The Canadian Press
April 30, 2008 - 5:44 p.m.
WASHINGTON - Three former executives with Nortel Networks Corp. (TSX:NT) have agreed to pay $75,000 each as part of a settlement by the U.S. Securities Exchange Commission related to financial fraud allegations.
The SEC said in a statement Wednesday that the three former vice presidents - Craig Johnson, James Kinney and Kenneth Taylor - agreed to settle the commission’s charges against them stemming from their alleged involvement in Nortel’s earnings management fraud during 2002 and 2003.
“Each has consented, without admitting or denying the Commission’s allegations against them,” the statement says.
As well as paying $75,000 each, Johnson will pay disgorgement in the amount of $66,845, while Kinney and Taylor will each pay $52,000, along with prejudgment interest of $21,186 and $16,481 respectively.
Each of the three former executives are also banned from acting as an officer or director of any public company for five years.
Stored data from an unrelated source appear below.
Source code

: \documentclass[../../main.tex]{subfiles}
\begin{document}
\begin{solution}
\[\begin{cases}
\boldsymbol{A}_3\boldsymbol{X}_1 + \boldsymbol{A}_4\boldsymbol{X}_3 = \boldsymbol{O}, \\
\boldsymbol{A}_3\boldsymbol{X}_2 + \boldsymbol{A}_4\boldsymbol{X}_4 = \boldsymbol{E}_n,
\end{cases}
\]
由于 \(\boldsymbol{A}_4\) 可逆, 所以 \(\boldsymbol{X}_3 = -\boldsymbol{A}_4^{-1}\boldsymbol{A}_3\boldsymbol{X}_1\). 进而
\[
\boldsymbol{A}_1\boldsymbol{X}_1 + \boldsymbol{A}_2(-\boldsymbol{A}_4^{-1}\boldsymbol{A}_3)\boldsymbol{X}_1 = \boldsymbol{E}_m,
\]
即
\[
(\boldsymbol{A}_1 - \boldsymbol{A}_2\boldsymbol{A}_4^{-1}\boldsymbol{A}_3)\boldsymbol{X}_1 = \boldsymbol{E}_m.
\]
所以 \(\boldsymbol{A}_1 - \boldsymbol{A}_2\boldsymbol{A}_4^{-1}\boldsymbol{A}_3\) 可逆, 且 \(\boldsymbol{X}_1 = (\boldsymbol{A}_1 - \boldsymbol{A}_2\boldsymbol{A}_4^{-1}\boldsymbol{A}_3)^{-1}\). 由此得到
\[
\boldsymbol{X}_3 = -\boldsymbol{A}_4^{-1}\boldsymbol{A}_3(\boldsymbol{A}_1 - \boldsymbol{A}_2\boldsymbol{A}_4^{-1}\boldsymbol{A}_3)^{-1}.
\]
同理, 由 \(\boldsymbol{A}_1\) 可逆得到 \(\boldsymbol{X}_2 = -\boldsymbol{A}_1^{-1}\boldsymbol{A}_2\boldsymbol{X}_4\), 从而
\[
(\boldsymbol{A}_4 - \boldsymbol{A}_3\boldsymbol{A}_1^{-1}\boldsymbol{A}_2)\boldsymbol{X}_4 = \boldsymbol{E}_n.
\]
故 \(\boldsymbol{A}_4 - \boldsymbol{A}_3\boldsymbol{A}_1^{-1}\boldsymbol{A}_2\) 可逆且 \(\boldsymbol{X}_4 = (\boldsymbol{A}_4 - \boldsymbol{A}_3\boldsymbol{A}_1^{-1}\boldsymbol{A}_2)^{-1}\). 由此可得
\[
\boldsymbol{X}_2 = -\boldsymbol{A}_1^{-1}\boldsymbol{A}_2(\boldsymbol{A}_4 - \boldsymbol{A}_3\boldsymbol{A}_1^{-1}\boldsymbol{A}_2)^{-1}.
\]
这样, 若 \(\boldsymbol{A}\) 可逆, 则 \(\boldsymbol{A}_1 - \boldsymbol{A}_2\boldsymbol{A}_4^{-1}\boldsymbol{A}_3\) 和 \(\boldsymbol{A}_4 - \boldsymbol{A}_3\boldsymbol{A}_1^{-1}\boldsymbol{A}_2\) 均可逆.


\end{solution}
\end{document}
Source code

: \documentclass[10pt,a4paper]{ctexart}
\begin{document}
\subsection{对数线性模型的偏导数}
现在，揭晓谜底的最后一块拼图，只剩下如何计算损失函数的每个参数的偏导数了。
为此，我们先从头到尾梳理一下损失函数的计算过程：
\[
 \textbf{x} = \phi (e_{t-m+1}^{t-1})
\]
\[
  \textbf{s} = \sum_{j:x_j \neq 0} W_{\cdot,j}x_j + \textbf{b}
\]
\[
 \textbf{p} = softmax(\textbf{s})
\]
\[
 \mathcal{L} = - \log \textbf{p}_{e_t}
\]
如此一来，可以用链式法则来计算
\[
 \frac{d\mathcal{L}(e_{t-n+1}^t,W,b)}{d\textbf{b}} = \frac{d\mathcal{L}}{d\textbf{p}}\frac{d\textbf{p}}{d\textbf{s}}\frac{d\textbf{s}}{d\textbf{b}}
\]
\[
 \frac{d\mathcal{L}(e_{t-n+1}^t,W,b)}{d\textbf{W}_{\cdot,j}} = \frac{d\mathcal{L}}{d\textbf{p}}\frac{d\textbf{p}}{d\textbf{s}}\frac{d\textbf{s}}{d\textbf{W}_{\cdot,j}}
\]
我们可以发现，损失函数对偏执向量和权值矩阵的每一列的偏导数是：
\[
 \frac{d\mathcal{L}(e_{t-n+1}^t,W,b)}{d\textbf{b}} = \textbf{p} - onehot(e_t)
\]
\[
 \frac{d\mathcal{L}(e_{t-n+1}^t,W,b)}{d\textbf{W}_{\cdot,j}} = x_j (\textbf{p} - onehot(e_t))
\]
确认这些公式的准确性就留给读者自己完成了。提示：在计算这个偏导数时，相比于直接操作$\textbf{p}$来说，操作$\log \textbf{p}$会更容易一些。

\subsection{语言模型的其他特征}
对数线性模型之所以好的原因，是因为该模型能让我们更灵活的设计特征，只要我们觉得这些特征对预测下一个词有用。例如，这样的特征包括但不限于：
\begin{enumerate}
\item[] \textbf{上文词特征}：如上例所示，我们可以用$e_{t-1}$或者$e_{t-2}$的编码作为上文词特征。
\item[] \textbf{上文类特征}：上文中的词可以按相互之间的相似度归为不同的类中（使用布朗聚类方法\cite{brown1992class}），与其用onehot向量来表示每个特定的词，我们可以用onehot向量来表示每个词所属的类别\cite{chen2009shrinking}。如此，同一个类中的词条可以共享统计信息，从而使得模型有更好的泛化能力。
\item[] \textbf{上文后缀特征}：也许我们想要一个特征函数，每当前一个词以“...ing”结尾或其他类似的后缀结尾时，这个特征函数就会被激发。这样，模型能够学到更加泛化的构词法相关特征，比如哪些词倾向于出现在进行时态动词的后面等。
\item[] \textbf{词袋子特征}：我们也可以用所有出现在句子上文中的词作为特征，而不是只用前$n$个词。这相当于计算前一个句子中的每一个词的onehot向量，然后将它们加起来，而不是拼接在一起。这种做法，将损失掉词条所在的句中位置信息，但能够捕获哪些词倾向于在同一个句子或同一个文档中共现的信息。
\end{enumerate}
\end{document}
The SEC alleges that Johnson, Kinney and Taylor improperly maintained reserves during the fourth quarter of 2002, which “they knew, or were reckless in not knowing, were no longer needed.”
The complaint also alleges that the three, acting upon the orders of former Nortel corporate executives - Frank Dunn, Douglas Beatty and Michael Gollogly - manipulated Nortel’s earnings by setting up approximately $37 million in unnecessary reserves during the fourth quarter of 2002 “in order to suppress an unexpected profit and smooth Nortel’s consolidated pecuniary results.”
The SEC said its litigation against five other former Nortel executives involved in Nortel’s alleged accounting fraud is ongoing.